That appeared to have been the state of knowledge and conjecture until Robert Studley Vidal wrote his influential paper in 1804 for the Society of Antiquaries’ publication Archæologia. In pressing the case for Kenwith Castle (Henni-borough or Henni Castle) he was opting for a site virtually on his own doorstep, since he himself lived in Cornborough House, no more than a mile away. He had therefore examined the site and ‘proved’ the case where Camden and Baxter had doubted (‘That [their] conclusions, however, were by far too peremptory, and probably drawn in a moment of negligence or haste, will, it is presumed, evidently appear from the circumstances I am about to adduce, in order to prove that not only the site of this castle, but also the enemy’s intrenchments, and the line by which the defeated Danes sought to regain their ships, may clearly be ascertained even at this day.’)

His own certainty convinced his readers and posterity – fellow antiquaries, romantic novelists, local historians, the tourist industry. From then on Ubba landed at Appledore, arx Cynuit was ‘Kenwith Castle’ – and Bloody Corner, just beyond Northam, was the very place where that battle took place in which the Danes were defeated and their raven standard captured.
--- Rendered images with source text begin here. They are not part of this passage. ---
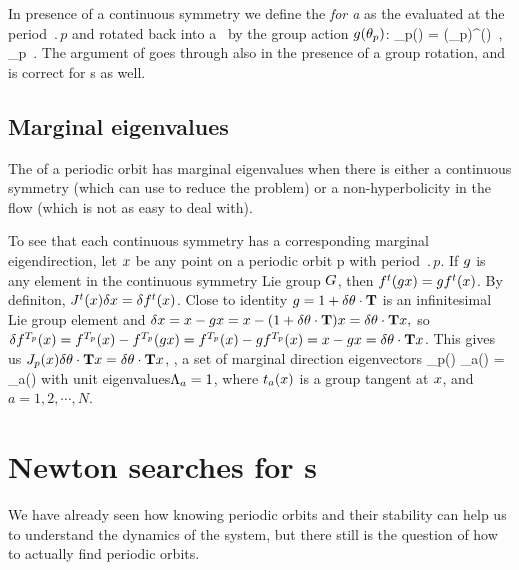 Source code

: {In presence of a continuous symmetry we define the
\emph{{\FloquetM} for a \rpo} as the {\jacobianM} evaluated
at the period $\period{p}$ and rotated back into a \po\ by the
group action $g({\bf \theta}_p)$:
    \toCB
\beq
 \jMps_p(\ssp) = \LieEl(\gSpace_p)\jMps^(\ssp)
    \,,\qquad
\ssp  \in \pS_p
\,.
The argument of  goes through also in  
the presence of a group rotation,
and  is correct for \rpo s as well.

\subsection{Marginal eigenvalues}

The {\jacobianM} of a periodic orbit has marginal eigenvalues
when there is either a continuous symmetry (which can use to
reduce the problem) or a non-hyperbolicity in the flow (which
is not as easy to deal with).

To see that each continuous symmetry has a corresponding
marginal eigendirection, let $x$ be any point on a periodic
orbit p with period $\period{p}$. If $g$ is any element in
the continuous symmetry Lie group $G$, then $f^t(g x)
= g f^t(x)$. By definiton, $J^t(x)
\delta x = \delta f^t(x)$.
Close to identity $g = 1+\delta
\theta \cdot \mathbf{T}$ is an infinitesimal Lie group element and
$\delta x = x - g x = x - (1+\delta \theta
\cdot \mathbf{T}) x  = \delta \theta \cdot \mathbf{T} x,$
so
$\delta f^{{T_{p}}}(x) = f^{{T_{p}}}(x) -
f^{{T_{p}}}(g x)= f^{{T_{p}}}(x) - g f^{{T_{p}}}(x) =
x - g x = \delta \theta \cdot \mathbf{T} x$.
This gives us
$J_p(x) \delta \theta \cdot \mathbf{T} x = \delta
\theta \cdot \mathbf{T} x$,
\ie, a set of marginal direction eigenvectors
\beq
 \jMps_p(\ssp) \groupTan_{a}(\ssp) =
\groupTan_{a}(\ssp)
with unit eigenvalues$\Lambda_a=1$,
where $t_{a}(x)$ is a group tangent at $x$, and
$a=1,2,\cdots,N$.


\section{Newton searches for \po s}

We have already seen how knowing periodic orbits and their
stability can help us to understand the dynamics of the
system, but there still is the question of how to actually
find periodic orbits.

}
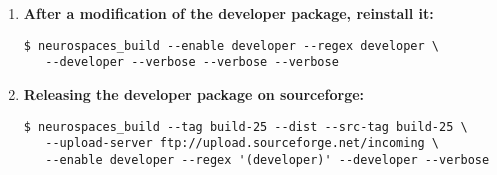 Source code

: \documentclass[12pt]{article}
\begin{document}
\begin{enumerate}
\item {\bf After a modification of the developer package, reinstall it:}
\begin{verbatim}
$ neurospaces_build --enable developer --regex developer \
   --developer --verbose --verbose --verbose
\end{verbatim}

\item {\bf Releasing the developer package on sourceforge:}
\begin{verbatim}
$ neurospaces_build --tag build-25 --dist --src-tag build-25 \
   --upload-server ftp://upload.sourceforge.net/incoming \
   --enable developer --regex '(developer)' --developer --verbose
\end{verbatim}

\end{enumerate}
\end{document}
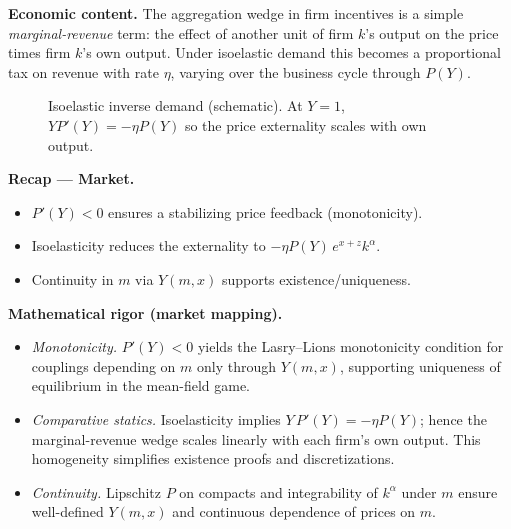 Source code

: ﻿\documentclass[11pt,letterpaper,oneside]{article}
\numberwithin{equation}{section}
\newcommand{\1}{\mathbf{1}}
\begin{document}
\begin{tcolorbox}[didacticstyle]
\textbf{Economic content.} The aggregation wedge in firm incentives is a simple \emph{marginal-revenue} term: the effect of another unit of firm $k$'s output on the price times firm $k$'s own output. Under isoelastic demand this becomes a proportional tax on revenue with rate $\eta$, varying over the business cycle through $P(Y)$.
\end{tcolorbox}

\begin{figure}[ht]
\centering
{}
\caption{Isoelastic inverse demand (schematic). At $Y=1$, $Y P'(Y)=-\eta P(Y)$ so the price externality scales with own output.}
\end{figure}

\begin{tcolorbox}[didacticstyle]
\textbf{Recap --- Market.}
\begin{itemize}[leftmargin=1.15em,itemsep=0.2em]
  \item $P'(Y)<0$ ensures a stabilizing price feedback (monotonicity).
  \item Isoelasticity reduces the externality to $-\eta P(Y)\,e^{x+z}k^\alpha$.
  \item Continuity in $m$ via $Y(m,x)$ supports existence/uniqueness.
\end{itemize}
\end{tcolorbox}

\begin{tcolorbox}[mathstyle]
\textbf{Mathematical rigor (market mapping).}
\begin{itemize}[leftmargin=1.15em,itemsep=0.25em]
  \item \emph{Monotonicity.} $P'(Y)<0$ yields the Lasry--Lions monotonicity condition for couplings depending on $m$ only through $Y(m,x)$, supporting uniqueness of equilibrium in the mean-field game.
  \item \emph{Comparative statics.} Isoelasticity implies $Y\,P'(Y)=-\eta P(Y)$; hence the marginal-revenue wedge scales linearly with each firm's own output. This homogeneity simplifies existence proofs and discretizations.
  \item \emph{Continuity.} Lipschitz $P$ on compacts and integrability of $k^\alpha$ under $m$ ensure well-defined $Y(m,x)$ and continuous dependence of prices on $m$.
\end{itemize}
\end{tcolorbox}
\end{document}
Verdict on Hennaborough: This seems wishful thinking too, though could arx Cynuit be somewhere else in the area?

Well, the fleet led by Ubba (or whoever) in 878 consisted of 23 ships. The one that rowed up to Appledore in Kent in 892 had 250 ships and was followed by a further 80. These were invading forces, ‘Ubba’s’ was still a mere raiding party. It would follow that the Danes would have expected there to be something to raid and it’s not easy to see where there was sufficient Saxon wealth to tempt them in west Devon. On the north coast, especially in (present) west Somerset there were a number of documented raids; there were also at least three supposed royal estates – at Carhampton, Williton and Cannington – and therefore many ministri regis to maintain and defend them. One, at least – Carhampton – was raided twice in the 9th century. On the basis of likelihood – though no more evidence! – this seems a better guess.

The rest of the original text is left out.